クラウドセキュリティという用語は、クラウドコンピューティングに対する攻撃やコンプライアンスリスクから、人やデータ、インフラを守るための、テクノロジー群、制御、実践に使われている言葉です。クラウドセキュリティは、クラウドコンピューティングを遵守事項に沿って安全に最大限活かすためには大切です。

クラウドセキュリティの要素の一つに、CASB(Cloud Access Security BrokerもしくはCloud App Security Brokerの略)があります。CASBは、オンプレミスかクラウドに導入でき、クラウドサービスとクラウドサービス利用者との中間に導入されます。クラウドでのアクティビティを監視し、攻撃をブロックしてセキュリティポリシーを強化します[1]

クラウドセキュリティの仕組み

クラウドセキュリティは、以下を実践することにより、クラウドベースの脅威から社内の利用者を保護します。

  • 利用者がアクセスできるクラウドコンピューティングプラットフォームあるいはサービスを明らかにする
  • 攻撃を検知するためにクラウドコンピューティングのアクティビティと意図せず企業を危険にさらしているユーザー行動を監視する
  • サイバー攻撃者や利用権限のない人物が機密データやリソースにアクセスすることを防ぐ
  • クラウドベースのユーザーアカウントが乗っ取られることを阻止する
  • セキュリティとコンプライアンス ポリシーを強化する

クラウドセキュリティの重要性

企業は、同僚や提携企業とファイルなどのデータを共有するために、クラウドコンピューティングと、クラウドベースのコラボレーションツールやメッセージツールを利用しています。同時に、クラウド上での共有は、規制の対象データ、企業秘密や技術設計などの知的財産や、そのほかの極秘企業データを危険にさらす可能性があります。社内での過失やトレーニング不足は、誰もがアクセスできるパブリックリンクによりファイルを広い範囲に共有しすぎてしまう結果を招きます。また、内部関係者の情報流出も珍しくありません。例えば、会社を辞めた元営業の社員がCRMサービスから情報を盗む可能性もあります。

シャドーITとは、IT部門から正式に許可を得ていないクラウドアプリやクラウドサービスを利用することをいいます。

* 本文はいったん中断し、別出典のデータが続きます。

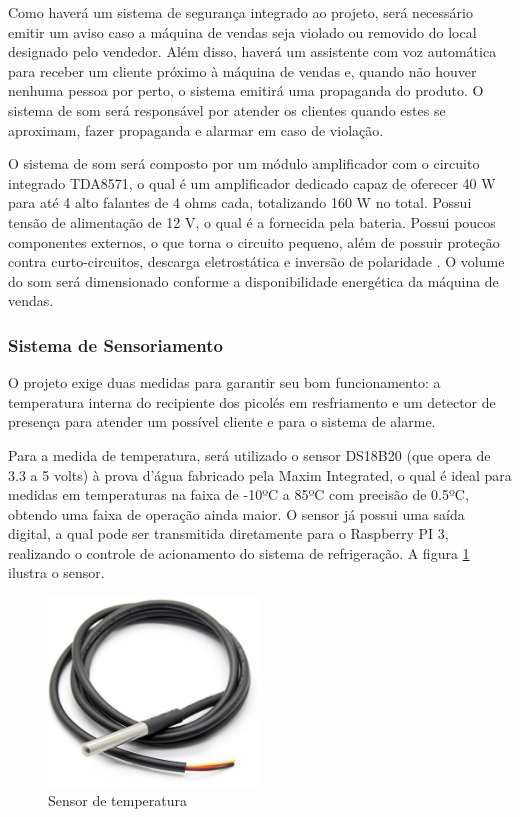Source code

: Como haverá um sistema de segurança integrado ao projeto, será necessário emitir um aviso caso a máquina de vendas seja violado ou removido do local designado pelo vendedor. Além disso, haverá um assistente com voz automática para receber um cliente próximo à máquina de vendas e, quando não houver nenhuma pessoa por perto, o sistema emitirá uma propaganda do produto. O sistema de som será responsável por atender os clientes quando estes se aproximam, fazer propaganda e alarmar em caso de violação.

O sistema de som será composto por um módulo amplificador com o circuito integrado TDA8571, o qual é um amplificador dedicado capaz de oferecer 40 W para até 4 alto falantes de 4 ohms cada, totalizando 160 W no total. Possui tensão de alimentação de 12 V, o qual é a fornecida pela bateria. Possui poucos componentes externos, o que torna o circuito pequeno, além de possuir proteção contra curto-circuitos, descarga eletrostática e inversão de polaridade \cite{mq2}. O volume do som será dimensionado conforme a disponibilidade energética da máquina de vendas.

\subsubsection{Sistema de Sensoriamento}

O projeto exige duas medidas para garantir seu bom funcionamento: a temperatura interna do recipiente dos picolés em resfriamento e um detector de presença para atender um possível cliente e para o sistema de alarme. 

	Para a medida de temperatura, será utilizado o sensor DS18B20 (que opera de 3.3 a 5 volts) à prova d'água fabricado pela Maxim Integrated, o qual é ideal para medidas em temperaturas na faixa de -10ºC a 85ºC com precisão de 0.5ºC, obtendo uma faixa de operação ainda maior. O sensor já possui uma saída digital, a qual pode ser transmitida diretamente para o Raspberry PI 3, realizando o controle de acionamento do sistema de refrigeração. A figura \ref{fig:sensor_temperatura} ilustra o sensor.
    
\begin{figure}[H]
	\centering
    \includegraphics[width=0.5\textwidth]{figuras/sensor_temperatura}
    \caption{Sensor de temperatura}
    \label{fig:sensor_temperatura}
\end{figure}

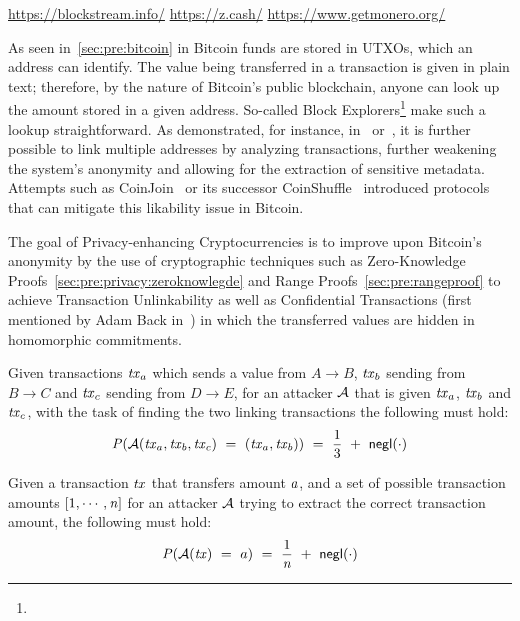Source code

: \urldef\urlblockexp\url{https://blockstream.info/}
\urldef\urlzcash\url{https://z.cash/}
\urldef\urlmonero\url{https://www.getmonero.org/}

As seen in~\cref{sec:pre:bitcoin} in Bitcoin funds are stored in UTXOs, which an address can identify.
The value being transferred in a transaction is given in plain text; therefore, by the nature of Bitcoin’s public blockchain, anyone can look up the amount stored in a given address.
So-called Block Explorers\footnote{\urlblockexp} make such a lookup straightforward.
As demonstrated, for instance, in~\cite{barber2012bitter} or~\cite{reid2013analysis}, it is further possible to link multiple addresses by analyzing transactions, further weakening the system's anonymity and allowing for the extraction of sensitive metadata.
Attempts such as CoinJoin~\cite{maxwell2013coinjoin} or its successor CoinShuffle~\cite{ruffing2014coinshuffle} introduced protocols that can mitigate this likability issue in Bitcoin.

The goal of Privacy-enhancing Cryptocurrencies is to improve upon Bitcoin's anonymity by the use of cryptographic techniques such as Zero-Knowledge Proofs~\cref{sec:pre:privacy:zeroknowlegde} and Range Proofs~\cref{sec:pre:rangeproof} to achieve Transaction Unlinkability as well as Confidential Transactions (first mentioned by Adam Back in~\cite{back2013confidentialtx}) in which the transferred values are hidden in homomorphic commitments.

\begin{definition} \label{def:pre:privacy:tx-unlink}
    Given transactions $\mathit{tx}_a$ which sends a value from $A \rightarrow B$, $\mathit{tx}_b$ sending from $B \rightarrow C$ and $\mathit{tx}_c$ sending from $D \rightarrow E$, for an attacker $\mathcal{A}$ that is given $\mathit{tx}_a$, $\mathit{tx}_b$ and $\mathit{tx}_c$, with the task of finding the two linking transactions the following must hold:
    \[ \mathit{P}(\mathcal{A}(\mathit{tx}_a, \mathit{tx}_b, \mathit{tx}_c) ~=~ (\mathit{tx}_a, \mathit{tx}_b)) ~=~ \frac{1}{3} ~+~ \mathsf{negl}(\cdot)\]
\end{definition}

\begin{definition} \label{def:pre:privacy:conf-tx}
    Given a transaction $\mathit{tx}$ that transfers amount $a$, and a set of possible transaction amounts $[1,\cdots,\mathit{n}]$ for an attacker $\mathcal{A}$ trying to extract the correct transaction amount, the following must hold:
    \[ \mathit{P}(\mathcal{A}(\mathit{tx}) ~=~ a) ~=~ \frac{1}{\mathit{n}} ~+~ \mathsf{negl}(\cdot) \]
\end{definition}

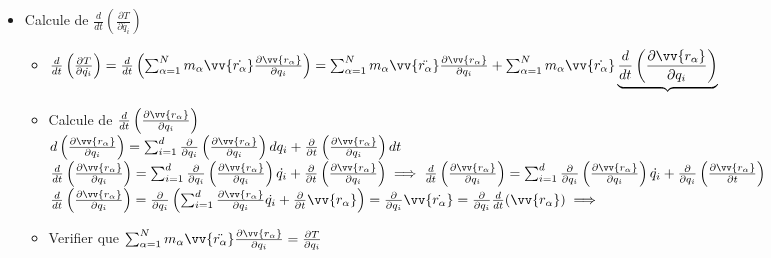 \documentclass[12pt]{book}
\begin{document}
\begin{itemize}
                \item Calcule de $\frac{d}{dt}\left( \frac{\partial T}{\partial \dot{q_i}} \right)$ \\
                \begin{itemize}
                    \item $ \frac{d}{dt}\left( \frac{\partial T}{\partial \dot{q_i}} \right) =\frac{d}{dt}\left( \sum^N_{\alpha = 1}m_\alpha\vv{\dot{r_\alpha}}\frac{\partial \vv{r_\alpha}}{\partial q_i} \right) = \sum^N_{\alpha = 1}m_\alpha \vv{\ddot{r_\alpha}} \frac{\partial \vv{r_\alpha}}{\partial q_i} + \sum^N_{\alpha = 1}m_\alpha\vv{\dot{r_\alpha}}\underbrace{\frac{d}{dt}\left( \frac{\partial \vv{r_\alpha}}{\partial q_i} \right)}$ \\
                    \item Calcule de $\frac{d}{dt}\left( \frac{\partial \vv{r_\alpha}}{\partial q_i} \right)$ \\ 
                        $d\left( \frac{\partial \vv{r_\alpha}}{\partial q_i} \right) = \sum^d_{i=1}\frac{\partial}{\partial q_i} \left( \frac{\partial \vv{r_\alpha}}{\partial q_i} \right)dq_i + \frac{\partial}{\partial t}\left( \frac{\partial \vv{r_\alpha}}{\partial q_i} \right)dt$\\
                        $\frac{d}{dt}\left( \frac{\partial \vv{r_\alpha}}{\partial q_i} \right) = \sum^d_{i=1}\frac{\partial}{\partial q_i} \left( \frac{\partial \vv{r_\alpha}}{\partial q_i} \right)\dot{q_i} + \frac{\partial}{\partial t}\left( \frac{\partial \vv{r_\alpha}}{\partial q_i} \right) \implies \frac{d}{dt}\left( \frac{\partial \vv{r_\alpha}}{\partial q_i} \right) = \sum^d_{i=1}\frac{\partial}{\partial q_i} \left( \frac{\partial \vv{r_\alpha}}{\partial q_i} \right)\dot{q_i} + \frac{\partial}{\partial q_i}\left( \frac{\partial \vv{r_\alpha}}{\partial t} \right)$\\
                        $\frac{d}{dt}\left( \frac{\partial \vv{r_\alpha}}{\partial q_i} \right) = \frac{\partial}{\partial q_i} \left( \sum^d_{i=1} \frac{\partial\vv{r_\alpha}}{\partial q_i} \dot{q_i} + \frac{\partial}{\partial t}\vv{r_\alpha} \right) = \frac{\partial}{\partial q_i}\vv{\dot{r_\alpha}} = \frac{\partial}{\partial q_i}\frac{d}{dt}(\vv{r_\alpha}) \implies $  \\
                    \item Verifier que $\sum^N_{\alpha = 1}m_\alpha \vv{\ddot{r_\alpha}} \frac{\partial \vv{r_\alpha}}{\partial q_i} = \frac{\partial T}{\partial q_i} $\\

\end{itemize}
\end{itemize}
\end{document}
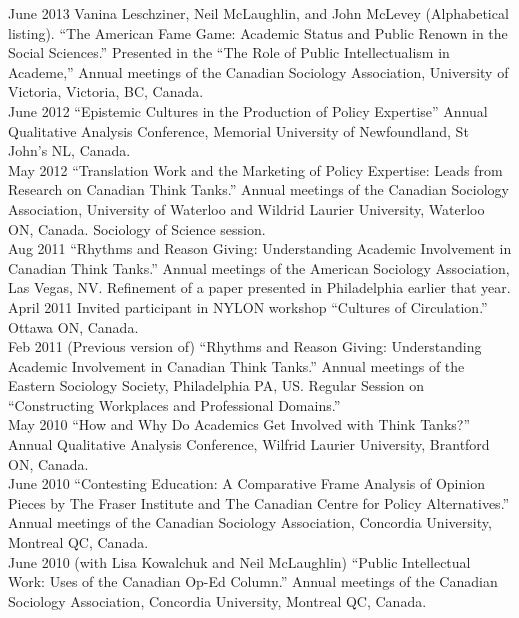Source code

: \documentclass[11pt,usenames,dvipsnames]{article}
\begin{document}
\ind June 2013 Vanina Leschziner, Neil McLaughlin, and John McLevey (Alphabetical listing). ``The American Fame Game: Academic Status and Public Renown in the Social Sciences.'' Presented in the ``The Role of Public Intellectualism in Academe,'' Annual meetings of the Canadian Sociology Association, University of Victoria, Victoria, BC, Canada. \\

\ind June 2012 ``Epistemic Cultures in the Production of Policy Expertise'' Annual Qualitative Analysis Conference, Memorial University of Newfoundland, St John's NL, Canada.\\

\ind May 2012 ``Translation Work and the Marketing of Policy Expertise: Leads from Research on Canadian Think Tanks.'' Annual meetings of the Canadian Sociology Association, University of Waterloo and Wildrid Laurier University, Waterloo ON, Canada. Sociology of Science session.\\

\ind Aug 2011 ``Rhythms and Reason Giving: Understanding Academic Involvement in Canadian Think Tanks.'' Annual meetings of the American Sociology Association, Las Vegas, NV. Refinement of a paper presented in Philadelphia earlier that year. \\

\ind April 2011 Invited participant in NYLON workshop ``Cultures of Circulation.'' Ottawa ON, Canada.\\

\ind Feb 2011 (Previous version of) ``Rhythms and Reason Giving: Understanding Academic Involvement in Canadian Think Tanks.'' Annual meetings of the Eastern Sociology Society, Philadelphia PA, US. Regular Session on ``Constructing Workplaces and Professional Domains.''\\

\ind May 2010 ``How and Why Do Academics Get Involved with Think Tanks?'' Annual Qualitative Analysis Conference, Wilfrid Laurier University, Brantford ON, Canada.\\

\ind June 2010 ``Contesting Education: A Comparative Frame Analysis of Opinion Pieces by The Fraser Institute and The Canadian Centre for Policy Alternatives.'' Annual meetings  of the Canadian Sociology Association, Concordia University, Montreal QC, Canada.\\

\ind June 2010 (with Lisa Kowalchuk and Neil McLaughlin) ``Public Intellectual Work: Uses of the Canadian Op-Ed Column.'' Annual meetings of the Canadian Sociology Association, Concordia University, Montreal QC, Canada.\\
\end{document}

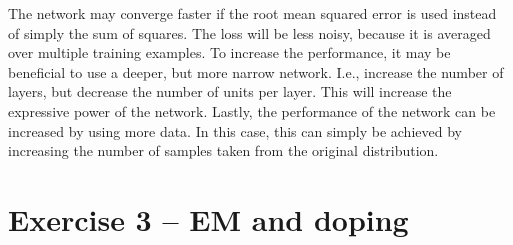 \documentclass[a4paper]{article}
\begin{document}
\begin{enumerate}
The network may converge faster if the root mean squared error is used instead of simply the sum of squares. The loss will be less noisy, because it is averaged over multiple training examples. To increase the performance, it may be beneficial to use a deeper, but more narrow network. I.e., increase the number of layers, but decrease the number of units per layer. This will increase the expressive power of the network. Lastly, the performance of the network can be increased by using more data. In this case, this can simply be achieved by increasing the number of samples taken from the original distribution.
\end{enumerate}


\pagebreak
\section*{Exercise 3 -- EM and doping} %
\end{document}
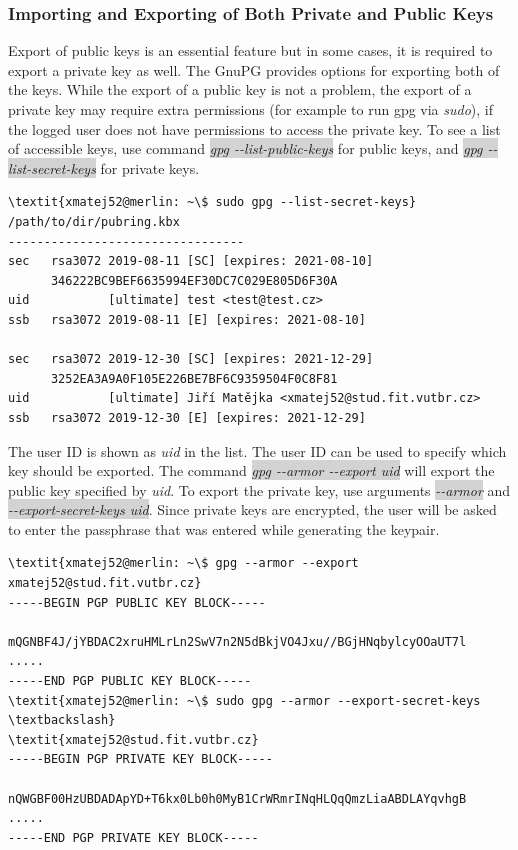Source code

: \subsubsection*{Importing and Exporting of Both Private and Public Keys}
\label{text:keysExport}
Export of public keys is an essential feature but in some cases, it is required to export a private key as well. The GnuPG provides options for exporting both of the keys. While the export of a public key is not a problem, the export of a private key may require extra permissions (for example to run gpg via \textit{sudo}), if the logged user does not have permissions to access the private key. To see a list of accessible keys, use command \colorbox{lightgray}{\textit{gpg -{}-list-public-keys}} for public keys, and \colorbox{lightgray}{\textit{gpg -{}-list-secret-keys}} for private keys. 
\begin{Verbatim}[commandchars=\\\{\},codes={\catcode`$=3\catcode`_=8},samepage=false,frame=single]
\textit{xmatej52@merlin: ~\$ sudo gpg --list-secret-keys}
/path/to/dir/pubring.kbx
---------------------------------
sec   rsa3072 2019-08-11 [SC] [expires: 2021-08-10]
      346222BC9BEF6635994EF30DC7C029E805D6F30A
uid           [ultimate] test <test@test.cz>
ssb   rsa3072 2019-08-11 [E] [expires: 2021-08-10]

sec   rsa3072 2019-12-30 [SC] [expires: 2021-12-29]
      3252EA3A9A0F105E226BE7BF6C9359504F0C8F81
uid           [ultimate] Jiří Matějka <xmatej52@stud.fit.vutbr.cz>
ssb   rsa3072 2019-12-30 [E] [expires: 2021-12-29]
\end{Verbatim}

The user ID is shown as \textit{uid} in the list. The user ID can be used to specify which key should be exported. The command \colorbox{lightgray}{\textit{gpg -{}-armor -{}-export uid}} will export the public key specified by \textit{uid}. To export the private key, use arguments \colorbox{lightgray}{\textit{-{}-armor}} and \\  \colorbox{lightgray}{\textit{-{}-export-secret-keys uid}}. Since private keys are encrypted, the user will be asked to enter the passphrase that was entered while generating the keypair.
\begin{Verbatim}[commandchars=\\\{\},codes={\catcode`$=3\catcode`_=8},samepage=false,frame=single]
\textit{xmatej52@merlin: ~\$ gpg --armor --export xmatej52@stud.fit.vutbr.cz}
-----BEGIN PGP PUBLIC KEY BLOCK-----

mQGNBF4J/jYBDAC2xruHMLrLn2SwV7n2N5dBkjVO4Jxu//BGjHNqbylcyOOaUT7l
.....
-----END PGP PUBLIC KEY BLOCK-----
\textit{xmatej52@merlin: ~\$ sudo gpg --armor --export-secret-keys \textbackslash}
\textit{xmatej52@stud.fit.vutbr.cz}
-----BEGIN PGP PRIVATE KEY BLOCK-----

nQWGBF00HzUBDADApYD+T6kx0Lb0h0MyB1CrWRmrINqHLQqQmzLiaABDLAYqvhgB
.....
-----END PGP PRIVATE KEY BLOCK-----
\end{Verbatim}

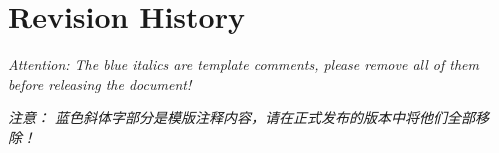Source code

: 
\clearpage



{\centering\section*{Revision History}}




{\textit{Attention: The blue italics are template comments, please remove all of them before releasing the document!}}

{\textit{注意： 蓝色斜体字部分是模版注释内容，请在正式发布的版本中将他们全部移除！}}
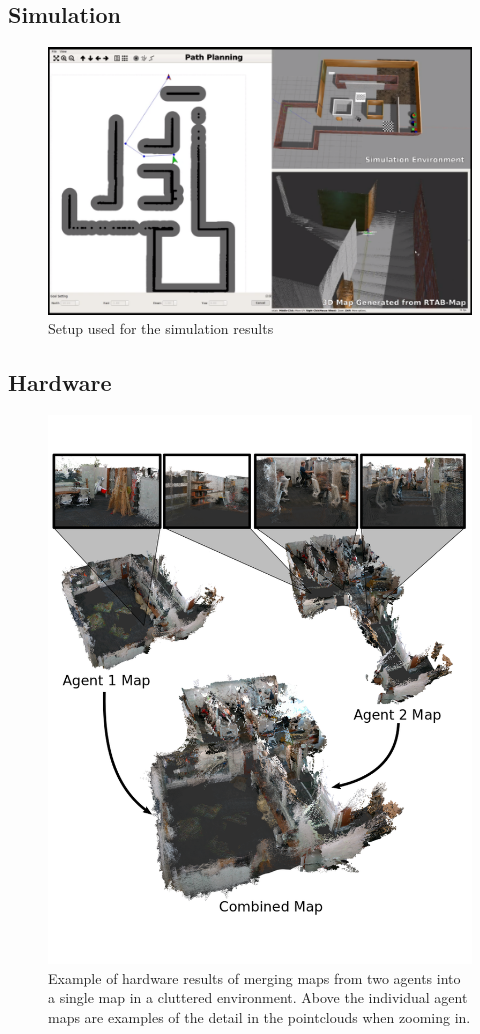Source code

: \documentclass[letterpaper, 10 pt, conference]{ieeeconf}  %
\begin{document}
\subsection{Simulation}

\begin{figure}
\centering
\includegraphics[width=1.0\linewidth]{sim_setup}
\caption{Setup used for the simulation results}
\label{fig:sim_setup}
\end{figure}

\subsection{Hardware}

\begin{figure}
\centering
\includegraphics[width=0.9\linewidth]{lab_map.png}
\caption{Example of hardware results of merging maps from two agents into a single map in a cluttered environment. Above the individual agent maps are examples of the detail in the pointclouds when zooming in.}
\label{fig:lab_map}
\end{figure}
\end{document}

一般的に、承認されていないSaaSアプリケーションをファイル共有、SNS、コラボレーション、Web会議などに用います。社内未承認のアプリに企業データをアップロードすると、データプライバシーや居住地の規則に違反する可能性もあります。

別の課題として、OAuthの許可があるサードパーティのアプリやプログラムもあります。OAuthに接続済みのサードパーティアプリは、Microsoft 365やGoogle WorkspaceのようなIT承認されたクラウドコンピューティングサービスにアクセスします。数百にも及ぶアプリを社内のクラウド環境で見つけることはよくあることです。広範囲にデータの利用許可を与えてしまう設計の甘さのために、このようなクラウドアプリはリスクがあります。また、簡単に悪用できるデータもあります。さらに、OAuthの危険性は、1度デバイスで認証してしまうと、無効に設定し直さない限り、企業データにアクセスすることができ、継続的にアプリケーションを使用できます。

クラウドセキュリティガイドライン

CASBサービスは主に4種のクラウド セキュリティシステム管理を提供します。

  • 可視化: 企業内のクラウドサービスに含まれる誰が、どのデバイスで、どこから、クラウド上のデータにアクセスしたかについての詳細を含む、全体像を得ることです。
  • データセキュリティ: CASBには、望ましくないアクティビティを防ぐためにデータセキュリティポリシーを強化する機能を備えているものもあります。ポリシーは、情報漏洩対策 (DLP) の、監査・警告・ブロック・検閲・消去・閲覧のみにするなどの制御によって適用されます。
  • 脅威からの保護: CASBは適応型のアクセスコントロールを備えることで、好ましくないデバイス、ユーザー、特定のバージョンのクラウドサービスアプリを経由したアクセスを防ぎます。ログイン中やログイン後に見られる兆候によって、クラウドアプリのアクセスは変更することが可能です。
  • コンプライアンス: CASBでは、企業がクラウドサービス利用を適正に管理していることを示す証明にもなります。データの保管場所(レジデンシー)や法規制の遵守を、CASBは支援します[2]

クラウドの課題とセキュリティ

CASBは主に4種のクラウドセキュリティ課題を解決へと導きます。

シャドーIT

企業内の社員や各部門は、新たなクラウドアプリをITセキュリティの管理者から承認を受けずに(場合によっては黙認のまま)導入することがあります。そのようなアプリのサービスは、情報漏洩・データの過剰共有・コンプライアンス問題などの原因となる危険性があります。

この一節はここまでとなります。